Newborn babies in a perinatal centre in Moscow.
As the country's fertility rate dwindles, Canada is close to joining a small group of countries with fertility rates lower than 1.3 kids per woman. (Denis Sinyakov/Reuters)

This is having a significant impact on Canada's fertility rate. Currently, it's at a record-low of 1.33 kids per woman, down from 1.69 kids in 2009.

That concerns experts like Don Kerr, a demographer at King's College at Western University, who told The Current fertility rates are at an all-time low in eight of 10 provinces

He said Canada is now close to joining a small group of countries with fertility rates lower than 1.3 kids per woman. This is well below the benchmark of 2.1 children per woman, also known as the no-migration population replacement level. That's how many babies must be born each year to replace people who die, without relying on immigration.

However, Canada's immigration rate is at an all-time high, so the population isn't declining.
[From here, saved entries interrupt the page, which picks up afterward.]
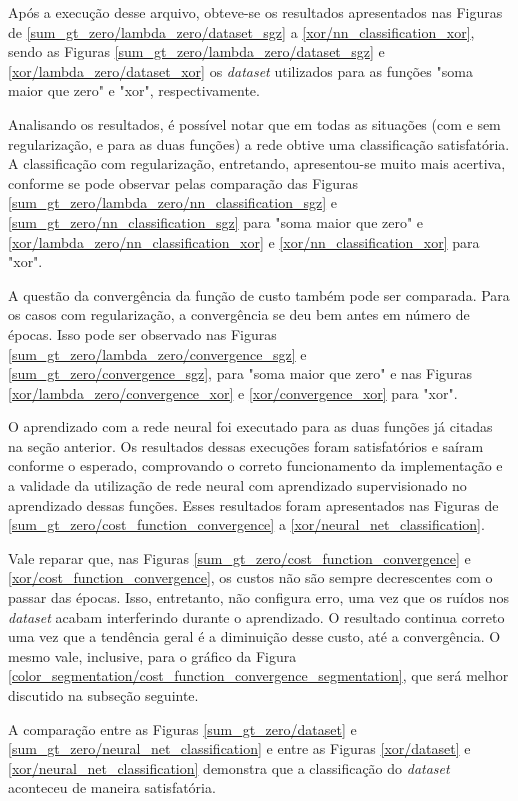 \documentclass[conference]{IEEEtran}
\begin{document}
Após a execução desse arquivo, obteve-se os resultados apresentados nas Figuras de \ref{sum_gt_zero/lambda_zero/dataset_sgz} a \ref{xor/nn_classification_xor}, sendo as Figuras \ref{sum_gt_zero/lambda_zero/dataset_sgz} e \ref{xor/lambda_zero/dataset_xor} os \textit{dataset} utilizados para as funções "soma maior que zero" e "xor", respectivamente.

Analisando os resultados, é possível notar que em todas as situações (com e sem regularização, e para as duas funções) a rede obtive uma classificação satisfatória. A classificação com regularização, entretando, apresentou-se muito mais acertiva, conforme se pode observar pelas comparação das Figuras \ref{sum_gt_zero/lambda_zero/nn_classification_sgz} e \ref{sum_gt_zero/nn_classification_sgz} para "soma maior que zero" e \ref{xor/lambda_zero/nn_classification_xor} e \ref{xor/nn_classification_xor} para "xor". 

A questão da convergência da função de custo também pode ser comparada. Para os casos com regularização, a convergência se deu bem antes em número de épocas. Isso pode ser observado nas Figuras \ref{sum_gt_zero/lambda_zero/convergence_sgz} e \ref{sum_gt_zero/convergence_sgz}, para "soma maior que zero" e nas Figuras \ref{xor/lambda_zero/convergence_xor} e \ref{xor/convergence_xor} para "xor". 

O aprendizado com a rede neural foi executado para as duas funções já citadas na seção anterior. Os resultados dessas execuções foram satisfatórios e saíram conforme o esperado, comprovando o correto funcionamento da implementação e a validade da utilização de rede neural com aprendizado supervisionado no aprendizado dessas funções. Esses resultados foram apresentados nas Figuras de \ref{sum_gt_zero/cost_function_convergence} a \ref{xor/neural_net_classification}.

Vale reparar que, nas Figuras \ref{sum_gt_zero/cost_function_convergence} e \ref{xor/cost_function_convergence}, os custos não são sempre decrescentes com o passar das épocas. Isso, entretanto, não configura erro, uma vez que os ruídos nos \textit{dataset} acabam interferindo durante o aprendizado. O resultado continua correto uma vez que a tendência geral é a diminuição desse custo, até a convergência. O mesmo vale, inclusive, para o gráfico da Figura \ref{color_segmentation/cost_function_convergence_segmentation}, que será melhor discutido na subseção seguinte.

A comparação entre as Figuras \ref{sum_gt_zero/dataset} e \ref{sum_gt_zero/neural_net_classification} e entre as Figuras \ref{xor/dataset} e \ref{xor/neural_net_classification} demonstra que a classificação do \textit{dataset} aconteceu de maneira satisfatória.
\end{document}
But Kerr says Canada shouldn't rely on immigration to address sinking fertility rates because new Canadians face the same financial costs that deter those born here from having kids.

"As new entrants into the labour force, it often involves a bit of sacrifice, and quite often you'll have young adults come into Canada and no, they're not having kids," he said.

"They're putting it off like other Canadian couples. They're putting it off until economic circumstances improve."

Kerr says a dwindling fertility rate could exacerbate Canada's challenges with an aging population, impacting pension support the ratio of retirees to workers and even health-care costs.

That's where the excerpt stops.